Vorpommern-Rügen | 18.11.2015

Windenergie; Foto: Thinkstock/i-Stock/Silkwayrain
Windenergie; Foto: Thinkstock/i-Stock/Silkwayrain

Das Land legt ein Energieforschungsprogramm auf, das die zentralen Vorgaben der „Energiepolitischen Konzeption für Mecklenburg-Vorpommern“ aufgreift. An der Universität Rostock und der Fachhochschule Stralsund wird jeweils für die kommenden Jahre eine zusätzliche Professur eingerichtet, um die Forschung im Bereich Energie zu verstärken und das Studienangebot zu erweitern.

„Mit der Energiepolitischen Konzeption für Mecklenburg-Vorpommern wurde ein strategischer Rahmen für die politische Gestaltung der Energiewende in unserem Land abgesteckt.

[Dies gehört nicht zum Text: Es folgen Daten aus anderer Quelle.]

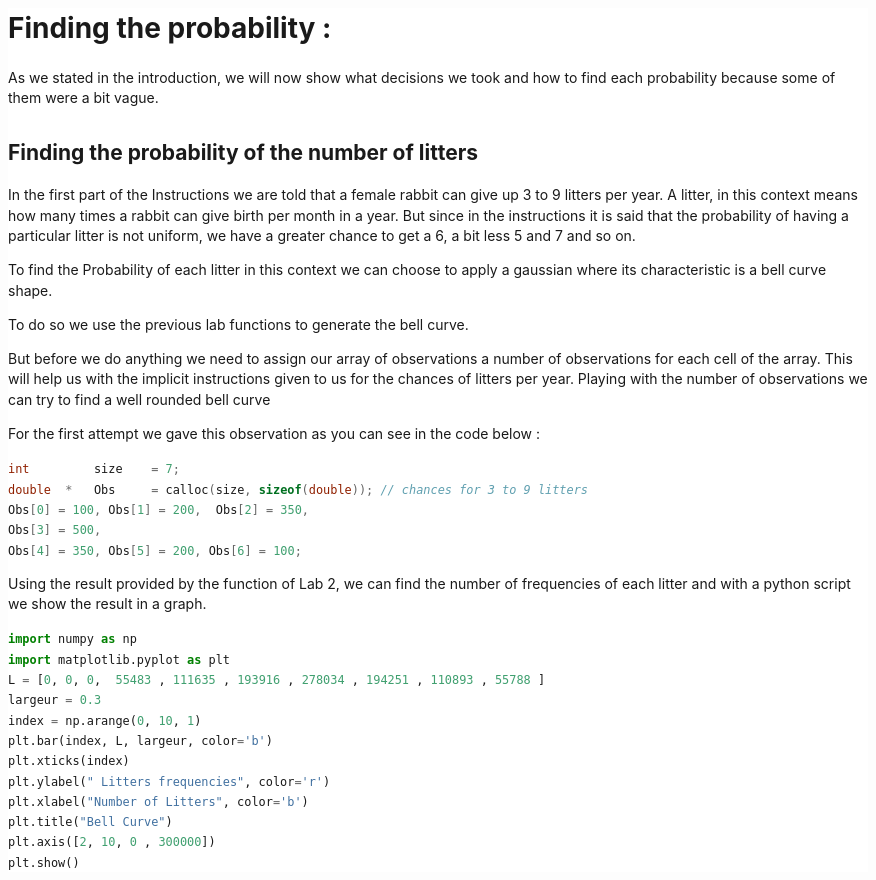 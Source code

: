 
# Finding the probability :

As we stated in the introduction, we will now show what decisions we took and how to find each probability because some of them were a bit vague.

## Finding the probability of the number of litters

In the first part of the Instructions we are told that a female rabbit can give up 3 to 9 litters per year. A litter, in this context means how many times a rabbit can give birth per month in a year. But since in the instructions it is said that the probability of having a particular litter is not uniform, we have a greater chance to get a 6, a bit less 5 and 7 and so on.

To find the Probability of each litter in this context we can choose to apply a gaussian where its characteristic is a bell curve shape.

To do so we use the previous lab functions to generate the bell curve.

But before we do anything we need to assign our array of observations a number of observations for each cell of the array. This will help us with the implicit instructions given to us for the chances of litters per year. Playing with the number of observations we can try to find a well rounded bell curve

For the first attempt we gave this observation as you can see in the code below :

```c
int         size    = 7;
double  *   Obs     = calloc(size, sizeof(double)); // chances for 3 to 9 litters
Obs[0] = 100, Obs[1] = 200,  Obs[2] = 350,
Obs[3] = 500,
Obs[4] = 350, Obs[5] = 200, Obs[6] = 100;
```

Using the result provided by the function of Lab 2, we can find the number of frequencies of each litter and with a python script we show the result in a graph.

```python
import numpy as np
import matplotlib.pyplot as plt
L = [0, 0, 0,  55483 , 111635 , 193916 , 278034 , 194251 , 110893 , 55788 ]
largeur = 0.3
index = np.arange(0, 10, 1)
plt.bar(index, L, largeur, color='b')
plt.xticks(index)
plt.ylabel(" Litters frequencies", color='r')
plt.xlabel("Number of Litters", color='b')
plt.title("Bell Curve")
plt.axis([2, 10, 0 , 300000])
plt.show()
```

Damit die Umsetzung der Energiewende gelingt, benötigen wir dringend Innovationen aus Forschung und Entwicklung. Damit verbunden sind neue, vielfältige und spannende Tätigkeitsfelder für junge Menschen, die in ihrer Ausbildung auf die kommenden Aufgaben vorbereitet werden sollen. Deshalb freue ich mich über die Zielvereinbarung zweier Ressorts mit zwei Hochschulen. Sie zeigt neben allen fachlichen Erwägungen, dass die Energiewende in Mecklenburg-Vorpommern in der Mitte der Gesellschaft angekommen ist. Denn als Bildungsthema und -auftrag wird die Idee einer nachhaltigen Energieversorgung zukunftsfähig“, so Energieminister Christian Pegel.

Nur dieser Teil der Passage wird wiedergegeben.